=== What you are asked to do ===
Could you copy every line of the data that contains "ошибок"?

- - -

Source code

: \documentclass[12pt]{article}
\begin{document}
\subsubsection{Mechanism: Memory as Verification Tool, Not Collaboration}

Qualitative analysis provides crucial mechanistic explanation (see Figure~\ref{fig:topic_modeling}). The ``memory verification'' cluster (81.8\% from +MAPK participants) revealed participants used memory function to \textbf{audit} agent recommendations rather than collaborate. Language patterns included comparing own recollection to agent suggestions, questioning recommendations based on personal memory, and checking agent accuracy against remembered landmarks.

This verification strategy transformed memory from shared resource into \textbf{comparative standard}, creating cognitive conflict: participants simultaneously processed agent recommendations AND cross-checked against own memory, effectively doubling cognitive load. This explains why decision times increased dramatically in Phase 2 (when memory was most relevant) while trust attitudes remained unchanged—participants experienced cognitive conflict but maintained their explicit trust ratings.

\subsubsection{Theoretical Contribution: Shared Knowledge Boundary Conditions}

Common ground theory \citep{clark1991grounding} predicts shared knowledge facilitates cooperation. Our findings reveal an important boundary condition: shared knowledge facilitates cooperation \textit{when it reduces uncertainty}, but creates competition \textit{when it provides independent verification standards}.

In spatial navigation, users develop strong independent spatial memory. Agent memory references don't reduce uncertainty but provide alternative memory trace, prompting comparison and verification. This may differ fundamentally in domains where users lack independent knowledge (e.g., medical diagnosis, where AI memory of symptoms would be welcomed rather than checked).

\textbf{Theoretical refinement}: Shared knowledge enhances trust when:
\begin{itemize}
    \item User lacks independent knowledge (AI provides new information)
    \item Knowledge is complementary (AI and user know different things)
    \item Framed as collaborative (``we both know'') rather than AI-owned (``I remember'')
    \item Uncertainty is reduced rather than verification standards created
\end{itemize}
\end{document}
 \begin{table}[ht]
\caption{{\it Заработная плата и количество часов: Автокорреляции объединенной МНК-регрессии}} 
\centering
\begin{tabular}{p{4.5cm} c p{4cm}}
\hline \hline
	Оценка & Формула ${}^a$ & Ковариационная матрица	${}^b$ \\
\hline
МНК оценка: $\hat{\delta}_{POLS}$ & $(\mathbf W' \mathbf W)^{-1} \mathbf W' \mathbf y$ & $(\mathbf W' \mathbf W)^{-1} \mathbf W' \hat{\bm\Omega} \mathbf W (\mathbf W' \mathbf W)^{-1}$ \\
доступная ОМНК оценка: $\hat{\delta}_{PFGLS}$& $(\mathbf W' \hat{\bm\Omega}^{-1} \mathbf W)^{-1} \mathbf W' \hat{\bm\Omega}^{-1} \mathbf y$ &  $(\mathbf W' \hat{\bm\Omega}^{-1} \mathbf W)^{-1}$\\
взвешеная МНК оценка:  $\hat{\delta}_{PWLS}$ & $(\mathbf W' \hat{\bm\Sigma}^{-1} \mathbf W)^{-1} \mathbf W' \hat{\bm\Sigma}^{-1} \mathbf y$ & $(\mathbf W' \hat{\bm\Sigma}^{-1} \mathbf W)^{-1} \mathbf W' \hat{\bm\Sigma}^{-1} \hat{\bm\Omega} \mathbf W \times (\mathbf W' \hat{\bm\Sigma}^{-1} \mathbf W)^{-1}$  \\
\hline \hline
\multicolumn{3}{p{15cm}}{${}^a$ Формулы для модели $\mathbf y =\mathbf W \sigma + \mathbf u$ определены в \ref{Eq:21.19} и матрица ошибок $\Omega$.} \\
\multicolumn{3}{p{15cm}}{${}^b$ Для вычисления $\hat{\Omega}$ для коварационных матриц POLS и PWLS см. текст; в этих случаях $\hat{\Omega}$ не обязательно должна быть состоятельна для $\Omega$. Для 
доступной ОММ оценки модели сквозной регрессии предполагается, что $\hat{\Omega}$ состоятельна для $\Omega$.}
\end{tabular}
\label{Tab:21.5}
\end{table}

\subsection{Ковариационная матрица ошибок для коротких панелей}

- - -

=== Response to this task ===
\multicolumn{3}{p{15cm}}{${}^a$ Формулы для модели $\mathbf y =\mathbf W \sigma + \mathbf u$ определены в \ref{Eq:21.19} и матрица ошибок $\Omega$.} \\
\subsection{Ковариационная матрица ошибок для коротких панелей}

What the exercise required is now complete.